> Task brief
Retype, word for word, each line between the lines holding "- OVAL Patch" and "- CVE Entries: Each", inclusive, and leave the rest of the data alone.

--- Entries shown ---

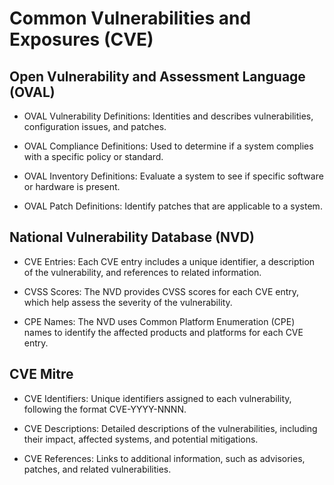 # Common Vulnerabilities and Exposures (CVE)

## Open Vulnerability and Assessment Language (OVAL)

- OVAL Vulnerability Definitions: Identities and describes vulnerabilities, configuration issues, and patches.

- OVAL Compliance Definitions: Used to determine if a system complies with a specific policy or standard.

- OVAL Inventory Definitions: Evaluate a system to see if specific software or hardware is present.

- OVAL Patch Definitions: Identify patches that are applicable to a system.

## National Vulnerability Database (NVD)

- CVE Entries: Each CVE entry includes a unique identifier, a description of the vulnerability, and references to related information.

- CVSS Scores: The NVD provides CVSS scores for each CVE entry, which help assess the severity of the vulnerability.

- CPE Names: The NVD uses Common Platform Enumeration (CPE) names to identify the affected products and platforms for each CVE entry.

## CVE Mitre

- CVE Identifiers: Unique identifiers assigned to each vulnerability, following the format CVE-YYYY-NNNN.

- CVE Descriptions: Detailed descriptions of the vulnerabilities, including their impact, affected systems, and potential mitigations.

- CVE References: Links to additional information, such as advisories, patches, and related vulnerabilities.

---
--- Entries shown ---

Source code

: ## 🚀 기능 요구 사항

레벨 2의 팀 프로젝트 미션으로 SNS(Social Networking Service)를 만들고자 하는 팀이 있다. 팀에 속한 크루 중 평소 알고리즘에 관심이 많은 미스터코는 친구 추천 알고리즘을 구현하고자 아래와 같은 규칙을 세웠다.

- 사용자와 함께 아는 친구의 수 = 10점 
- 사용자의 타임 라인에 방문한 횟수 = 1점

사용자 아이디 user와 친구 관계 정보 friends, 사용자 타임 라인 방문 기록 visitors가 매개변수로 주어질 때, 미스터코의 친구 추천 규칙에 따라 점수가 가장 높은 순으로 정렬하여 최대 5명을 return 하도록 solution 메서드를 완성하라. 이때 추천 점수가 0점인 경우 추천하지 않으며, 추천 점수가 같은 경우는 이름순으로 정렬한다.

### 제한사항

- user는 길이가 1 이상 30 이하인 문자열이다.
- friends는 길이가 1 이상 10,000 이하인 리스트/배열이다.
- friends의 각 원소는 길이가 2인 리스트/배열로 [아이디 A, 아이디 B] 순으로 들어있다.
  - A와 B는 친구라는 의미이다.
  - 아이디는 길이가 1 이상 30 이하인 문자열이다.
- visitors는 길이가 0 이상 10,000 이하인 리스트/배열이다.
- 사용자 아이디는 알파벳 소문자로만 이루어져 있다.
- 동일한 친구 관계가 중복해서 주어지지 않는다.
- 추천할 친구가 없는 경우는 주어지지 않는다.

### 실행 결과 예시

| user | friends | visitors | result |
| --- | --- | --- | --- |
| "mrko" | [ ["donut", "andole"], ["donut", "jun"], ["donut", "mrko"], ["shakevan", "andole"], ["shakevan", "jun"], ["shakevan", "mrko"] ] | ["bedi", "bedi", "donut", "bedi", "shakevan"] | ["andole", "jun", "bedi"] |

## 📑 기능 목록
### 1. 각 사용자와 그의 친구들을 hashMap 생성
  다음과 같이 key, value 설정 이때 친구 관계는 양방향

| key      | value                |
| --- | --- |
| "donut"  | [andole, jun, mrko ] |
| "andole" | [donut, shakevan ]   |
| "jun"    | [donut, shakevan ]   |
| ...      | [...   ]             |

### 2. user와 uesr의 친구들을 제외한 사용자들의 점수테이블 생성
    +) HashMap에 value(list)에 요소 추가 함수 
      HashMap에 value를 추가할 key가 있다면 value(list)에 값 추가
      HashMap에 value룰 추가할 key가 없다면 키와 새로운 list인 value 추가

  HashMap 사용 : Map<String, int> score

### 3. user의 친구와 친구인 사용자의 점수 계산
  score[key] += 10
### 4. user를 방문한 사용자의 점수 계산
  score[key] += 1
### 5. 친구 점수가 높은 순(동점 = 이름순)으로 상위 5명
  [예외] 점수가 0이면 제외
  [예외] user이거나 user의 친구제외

---

> Solution to this exercise
- OVAL Patch Definitions: Identify patches that are applicable to a system.

## National Vulnerability Database (NVD)

- CVE Entries: Each CVE entry includes a unique identifier, a description of the vulnerability, and references to related information.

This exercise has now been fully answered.